Market Profile is a method of charting.

It is not extensively used outside of dealing rooms. I used to use this method quite a lot and found it to be very good in bond futures during volatile periods. I found little use for it in other markets, but that was just my experience.

Market Profile displays charts a little differently from other charts. Each period within a trading session, normally a 30 minute period, is assigned a letter. The trading range of that 30 minute period is then plotted again a vertical price axis.

Over the course of the trading session, and as each 30 minute block is added to the chart, patterns emerge.

The basic premise is that a market in equilibrium should show up in the shape of a bell curve. A market not in equilibrium will extend either up or down until it finds a balance of buyers and sellers and returns to equilibrium.

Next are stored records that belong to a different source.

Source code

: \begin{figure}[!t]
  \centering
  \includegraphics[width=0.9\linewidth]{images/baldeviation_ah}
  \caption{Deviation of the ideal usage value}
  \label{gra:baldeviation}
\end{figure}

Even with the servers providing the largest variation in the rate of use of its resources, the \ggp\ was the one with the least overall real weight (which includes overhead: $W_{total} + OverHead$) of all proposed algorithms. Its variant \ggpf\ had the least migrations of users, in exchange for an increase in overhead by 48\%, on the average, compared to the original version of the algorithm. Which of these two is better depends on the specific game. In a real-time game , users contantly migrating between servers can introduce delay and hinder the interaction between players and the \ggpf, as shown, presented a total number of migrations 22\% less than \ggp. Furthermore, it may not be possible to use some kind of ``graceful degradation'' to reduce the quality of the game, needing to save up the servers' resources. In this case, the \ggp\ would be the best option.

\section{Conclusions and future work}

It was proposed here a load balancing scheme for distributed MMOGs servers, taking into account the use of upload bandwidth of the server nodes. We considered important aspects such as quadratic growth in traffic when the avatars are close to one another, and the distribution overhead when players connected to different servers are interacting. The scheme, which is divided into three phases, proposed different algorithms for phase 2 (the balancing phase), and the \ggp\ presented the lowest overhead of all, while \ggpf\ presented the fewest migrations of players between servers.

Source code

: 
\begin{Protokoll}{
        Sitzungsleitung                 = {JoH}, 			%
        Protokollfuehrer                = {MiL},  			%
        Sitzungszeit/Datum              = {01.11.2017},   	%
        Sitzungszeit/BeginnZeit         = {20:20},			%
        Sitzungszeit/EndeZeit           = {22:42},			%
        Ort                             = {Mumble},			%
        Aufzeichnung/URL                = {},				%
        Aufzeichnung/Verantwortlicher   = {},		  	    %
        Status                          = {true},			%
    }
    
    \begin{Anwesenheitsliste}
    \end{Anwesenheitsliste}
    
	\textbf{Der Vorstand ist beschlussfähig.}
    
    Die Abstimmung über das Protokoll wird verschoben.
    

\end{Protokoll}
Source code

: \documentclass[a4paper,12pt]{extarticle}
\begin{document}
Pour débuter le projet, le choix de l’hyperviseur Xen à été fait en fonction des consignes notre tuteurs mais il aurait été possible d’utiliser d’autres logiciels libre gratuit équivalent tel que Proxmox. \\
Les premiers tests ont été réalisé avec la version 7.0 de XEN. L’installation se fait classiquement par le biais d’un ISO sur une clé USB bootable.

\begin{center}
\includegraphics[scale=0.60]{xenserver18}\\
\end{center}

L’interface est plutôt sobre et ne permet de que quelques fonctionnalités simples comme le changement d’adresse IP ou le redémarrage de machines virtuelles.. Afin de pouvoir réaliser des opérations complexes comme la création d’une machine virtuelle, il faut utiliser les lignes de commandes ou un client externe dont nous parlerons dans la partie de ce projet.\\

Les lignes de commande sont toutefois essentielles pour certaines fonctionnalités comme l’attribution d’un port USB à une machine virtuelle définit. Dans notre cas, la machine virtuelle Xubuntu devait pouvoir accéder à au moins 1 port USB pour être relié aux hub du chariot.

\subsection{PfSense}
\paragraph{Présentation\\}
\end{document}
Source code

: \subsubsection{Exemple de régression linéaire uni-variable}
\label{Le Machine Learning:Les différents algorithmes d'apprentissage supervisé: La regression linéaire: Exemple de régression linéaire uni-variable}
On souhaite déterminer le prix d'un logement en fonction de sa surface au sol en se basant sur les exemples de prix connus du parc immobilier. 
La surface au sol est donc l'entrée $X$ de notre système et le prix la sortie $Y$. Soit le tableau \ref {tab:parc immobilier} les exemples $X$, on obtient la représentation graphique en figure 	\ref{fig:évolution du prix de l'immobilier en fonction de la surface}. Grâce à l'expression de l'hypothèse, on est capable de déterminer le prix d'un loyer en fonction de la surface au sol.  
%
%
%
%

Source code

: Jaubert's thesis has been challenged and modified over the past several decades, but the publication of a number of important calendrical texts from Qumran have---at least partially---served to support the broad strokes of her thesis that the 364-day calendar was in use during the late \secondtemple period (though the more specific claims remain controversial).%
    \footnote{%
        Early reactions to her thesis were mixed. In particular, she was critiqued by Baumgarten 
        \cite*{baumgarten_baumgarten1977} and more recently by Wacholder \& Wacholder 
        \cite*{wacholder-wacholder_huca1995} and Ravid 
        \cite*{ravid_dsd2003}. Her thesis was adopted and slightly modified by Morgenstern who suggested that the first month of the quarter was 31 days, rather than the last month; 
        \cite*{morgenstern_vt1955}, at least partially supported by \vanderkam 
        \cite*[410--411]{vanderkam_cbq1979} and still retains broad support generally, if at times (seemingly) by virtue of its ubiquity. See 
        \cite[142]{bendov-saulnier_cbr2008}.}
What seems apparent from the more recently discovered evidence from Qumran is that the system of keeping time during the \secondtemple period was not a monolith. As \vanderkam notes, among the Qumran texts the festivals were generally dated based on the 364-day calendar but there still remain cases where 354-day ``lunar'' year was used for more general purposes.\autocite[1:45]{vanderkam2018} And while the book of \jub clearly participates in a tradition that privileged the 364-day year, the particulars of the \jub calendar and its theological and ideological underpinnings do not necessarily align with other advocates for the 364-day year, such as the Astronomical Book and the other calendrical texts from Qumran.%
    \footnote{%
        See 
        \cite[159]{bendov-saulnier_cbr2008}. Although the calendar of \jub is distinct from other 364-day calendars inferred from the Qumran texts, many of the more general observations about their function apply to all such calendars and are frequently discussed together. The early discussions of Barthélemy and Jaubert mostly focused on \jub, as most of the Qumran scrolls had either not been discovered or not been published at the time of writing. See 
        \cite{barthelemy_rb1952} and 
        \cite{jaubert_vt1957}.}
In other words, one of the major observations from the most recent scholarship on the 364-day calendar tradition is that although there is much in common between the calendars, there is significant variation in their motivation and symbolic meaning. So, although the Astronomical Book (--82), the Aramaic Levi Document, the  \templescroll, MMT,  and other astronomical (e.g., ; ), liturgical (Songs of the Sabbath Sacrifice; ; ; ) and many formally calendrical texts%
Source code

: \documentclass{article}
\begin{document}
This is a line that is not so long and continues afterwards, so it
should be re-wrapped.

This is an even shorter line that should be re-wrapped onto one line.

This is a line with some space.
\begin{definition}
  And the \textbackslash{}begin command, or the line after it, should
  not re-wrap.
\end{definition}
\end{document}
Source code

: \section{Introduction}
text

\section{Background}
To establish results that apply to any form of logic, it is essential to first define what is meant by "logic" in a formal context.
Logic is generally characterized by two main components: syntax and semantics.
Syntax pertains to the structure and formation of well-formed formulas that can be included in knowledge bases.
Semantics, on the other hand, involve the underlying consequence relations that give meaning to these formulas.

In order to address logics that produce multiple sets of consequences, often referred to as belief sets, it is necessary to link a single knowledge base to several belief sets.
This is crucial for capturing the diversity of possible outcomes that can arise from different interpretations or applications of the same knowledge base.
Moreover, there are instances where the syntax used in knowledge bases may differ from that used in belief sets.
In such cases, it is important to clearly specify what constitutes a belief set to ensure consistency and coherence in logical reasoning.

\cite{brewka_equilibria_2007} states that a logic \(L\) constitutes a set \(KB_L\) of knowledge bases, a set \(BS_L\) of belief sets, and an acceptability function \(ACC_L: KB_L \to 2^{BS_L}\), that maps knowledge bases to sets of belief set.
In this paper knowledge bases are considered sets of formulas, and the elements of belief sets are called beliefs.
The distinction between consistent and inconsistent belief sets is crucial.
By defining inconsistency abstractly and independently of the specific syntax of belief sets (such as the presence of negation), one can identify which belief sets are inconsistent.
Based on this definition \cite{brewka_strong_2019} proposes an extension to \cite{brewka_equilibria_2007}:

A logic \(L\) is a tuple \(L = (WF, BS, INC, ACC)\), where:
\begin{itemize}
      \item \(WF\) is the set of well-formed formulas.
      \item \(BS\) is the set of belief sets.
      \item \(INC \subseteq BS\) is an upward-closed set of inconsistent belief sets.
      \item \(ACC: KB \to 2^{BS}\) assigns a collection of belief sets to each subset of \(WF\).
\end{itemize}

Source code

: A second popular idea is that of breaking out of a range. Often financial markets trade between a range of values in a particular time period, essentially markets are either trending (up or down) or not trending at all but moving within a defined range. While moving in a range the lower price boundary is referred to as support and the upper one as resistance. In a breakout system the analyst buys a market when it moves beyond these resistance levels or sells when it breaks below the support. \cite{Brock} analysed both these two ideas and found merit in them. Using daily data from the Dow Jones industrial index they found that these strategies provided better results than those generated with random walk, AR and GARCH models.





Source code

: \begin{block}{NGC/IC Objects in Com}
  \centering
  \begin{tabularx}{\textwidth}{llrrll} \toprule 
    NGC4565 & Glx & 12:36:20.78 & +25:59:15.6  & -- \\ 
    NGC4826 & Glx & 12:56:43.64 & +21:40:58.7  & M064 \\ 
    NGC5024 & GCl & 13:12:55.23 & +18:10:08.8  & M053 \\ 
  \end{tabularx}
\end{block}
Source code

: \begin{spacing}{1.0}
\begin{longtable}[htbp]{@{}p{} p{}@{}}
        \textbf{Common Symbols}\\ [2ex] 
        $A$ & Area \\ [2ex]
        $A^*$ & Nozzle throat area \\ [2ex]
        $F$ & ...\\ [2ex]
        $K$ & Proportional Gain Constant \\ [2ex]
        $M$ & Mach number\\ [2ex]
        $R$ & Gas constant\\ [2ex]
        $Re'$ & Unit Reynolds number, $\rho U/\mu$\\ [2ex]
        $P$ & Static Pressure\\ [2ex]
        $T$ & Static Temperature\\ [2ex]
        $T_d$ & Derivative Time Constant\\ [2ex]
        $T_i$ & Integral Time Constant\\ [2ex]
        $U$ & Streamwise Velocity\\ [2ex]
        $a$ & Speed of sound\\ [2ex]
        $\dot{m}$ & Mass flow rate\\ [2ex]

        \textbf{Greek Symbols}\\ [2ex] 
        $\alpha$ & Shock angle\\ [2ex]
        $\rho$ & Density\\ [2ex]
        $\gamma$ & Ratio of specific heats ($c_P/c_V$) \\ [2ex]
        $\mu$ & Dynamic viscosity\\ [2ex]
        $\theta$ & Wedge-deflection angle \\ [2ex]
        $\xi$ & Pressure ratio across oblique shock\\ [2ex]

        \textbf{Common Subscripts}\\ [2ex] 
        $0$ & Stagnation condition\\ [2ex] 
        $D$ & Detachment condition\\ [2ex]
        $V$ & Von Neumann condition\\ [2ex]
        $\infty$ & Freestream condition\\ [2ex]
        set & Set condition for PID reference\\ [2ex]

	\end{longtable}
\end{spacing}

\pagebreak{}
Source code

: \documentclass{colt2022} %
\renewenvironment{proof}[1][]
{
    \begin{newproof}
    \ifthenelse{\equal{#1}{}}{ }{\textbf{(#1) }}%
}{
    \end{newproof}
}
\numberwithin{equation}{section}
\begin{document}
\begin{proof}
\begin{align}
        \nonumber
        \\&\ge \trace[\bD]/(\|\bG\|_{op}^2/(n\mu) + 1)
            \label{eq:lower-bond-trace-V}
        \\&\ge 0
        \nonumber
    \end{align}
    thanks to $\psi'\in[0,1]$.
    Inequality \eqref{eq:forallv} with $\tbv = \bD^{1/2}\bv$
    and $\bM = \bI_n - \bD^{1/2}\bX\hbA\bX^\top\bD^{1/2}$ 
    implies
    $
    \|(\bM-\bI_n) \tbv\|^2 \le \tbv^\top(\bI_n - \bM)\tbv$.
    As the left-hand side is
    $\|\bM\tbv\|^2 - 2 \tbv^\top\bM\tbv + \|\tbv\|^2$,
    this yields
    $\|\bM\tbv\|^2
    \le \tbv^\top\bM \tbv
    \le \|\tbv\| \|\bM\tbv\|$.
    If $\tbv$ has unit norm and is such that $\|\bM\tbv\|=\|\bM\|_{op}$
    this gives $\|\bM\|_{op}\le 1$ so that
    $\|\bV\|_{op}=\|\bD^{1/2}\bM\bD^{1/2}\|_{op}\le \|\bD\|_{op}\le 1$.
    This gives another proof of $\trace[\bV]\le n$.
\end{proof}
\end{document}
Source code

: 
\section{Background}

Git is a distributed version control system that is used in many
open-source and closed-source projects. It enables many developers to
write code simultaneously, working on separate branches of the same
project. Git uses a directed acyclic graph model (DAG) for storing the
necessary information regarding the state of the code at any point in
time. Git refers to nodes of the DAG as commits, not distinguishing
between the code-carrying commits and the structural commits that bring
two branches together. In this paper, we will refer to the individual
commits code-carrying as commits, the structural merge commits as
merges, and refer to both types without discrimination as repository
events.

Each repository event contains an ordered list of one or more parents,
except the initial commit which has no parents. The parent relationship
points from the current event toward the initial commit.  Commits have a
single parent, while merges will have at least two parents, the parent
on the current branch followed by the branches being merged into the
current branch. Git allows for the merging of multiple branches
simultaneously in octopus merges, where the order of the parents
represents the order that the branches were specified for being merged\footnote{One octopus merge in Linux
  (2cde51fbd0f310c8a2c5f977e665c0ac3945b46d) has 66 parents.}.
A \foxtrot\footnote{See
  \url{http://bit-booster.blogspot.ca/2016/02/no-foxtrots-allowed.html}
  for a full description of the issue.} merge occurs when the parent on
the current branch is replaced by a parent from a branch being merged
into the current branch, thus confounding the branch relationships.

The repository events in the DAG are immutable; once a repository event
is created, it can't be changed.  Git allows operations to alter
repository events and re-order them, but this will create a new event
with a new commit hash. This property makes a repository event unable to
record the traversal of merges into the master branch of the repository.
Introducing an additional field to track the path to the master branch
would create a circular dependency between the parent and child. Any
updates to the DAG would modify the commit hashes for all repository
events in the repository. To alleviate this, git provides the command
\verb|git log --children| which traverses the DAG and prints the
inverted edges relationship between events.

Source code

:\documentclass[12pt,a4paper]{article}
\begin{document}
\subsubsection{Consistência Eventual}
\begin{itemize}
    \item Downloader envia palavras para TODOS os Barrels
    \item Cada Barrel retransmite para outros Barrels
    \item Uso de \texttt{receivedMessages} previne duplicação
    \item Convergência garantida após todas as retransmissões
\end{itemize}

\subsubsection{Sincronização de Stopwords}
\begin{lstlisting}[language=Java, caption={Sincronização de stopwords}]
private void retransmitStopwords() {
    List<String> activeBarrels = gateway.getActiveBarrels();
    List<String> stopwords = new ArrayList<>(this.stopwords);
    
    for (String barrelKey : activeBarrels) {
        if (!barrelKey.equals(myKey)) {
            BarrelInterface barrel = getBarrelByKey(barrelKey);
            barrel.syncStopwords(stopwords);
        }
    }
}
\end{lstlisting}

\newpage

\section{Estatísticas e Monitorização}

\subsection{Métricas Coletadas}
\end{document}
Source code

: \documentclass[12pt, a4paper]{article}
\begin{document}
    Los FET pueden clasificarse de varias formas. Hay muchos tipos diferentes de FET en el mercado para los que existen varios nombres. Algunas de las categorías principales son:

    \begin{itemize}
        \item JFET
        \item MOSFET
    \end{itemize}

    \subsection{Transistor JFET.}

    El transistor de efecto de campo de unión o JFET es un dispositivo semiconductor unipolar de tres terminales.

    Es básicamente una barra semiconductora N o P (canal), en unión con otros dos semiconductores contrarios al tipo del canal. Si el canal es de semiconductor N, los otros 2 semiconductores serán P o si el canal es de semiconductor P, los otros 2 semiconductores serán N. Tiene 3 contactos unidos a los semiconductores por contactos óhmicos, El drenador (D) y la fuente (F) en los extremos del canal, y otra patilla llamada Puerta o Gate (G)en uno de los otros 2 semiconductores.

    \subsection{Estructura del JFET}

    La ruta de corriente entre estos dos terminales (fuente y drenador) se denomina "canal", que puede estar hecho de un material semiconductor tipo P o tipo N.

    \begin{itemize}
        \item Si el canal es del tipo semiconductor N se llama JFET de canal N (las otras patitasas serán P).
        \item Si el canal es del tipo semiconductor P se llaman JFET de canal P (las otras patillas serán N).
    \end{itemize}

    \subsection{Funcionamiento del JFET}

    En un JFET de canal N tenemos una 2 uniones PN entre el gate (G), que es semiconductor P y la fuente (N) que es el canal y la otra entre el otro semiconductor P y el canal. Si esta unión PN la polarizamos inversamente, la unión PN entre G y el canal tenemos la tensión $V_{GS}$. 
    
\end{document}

There are a whole load of rules associated with Market Profile, but they are mostly applicable to day trading only. If you are interested in more, read books by Peter Steidlmayer.

Below is a chart of three trading days in S&P futures. You can see the first and third days roughly show up as a bell curve. This is where buyers and sellers appear matched. The middle session shows a situation where the market was not in equilibrium and extended lower until it found support.

The best success I had with Market Profile was with the Japanese Government Bond (JGB). Combining Market Profile numbers with pivot point calculations would often give very accurate intra-day turning points. It was the same story with the Italian Government Bond.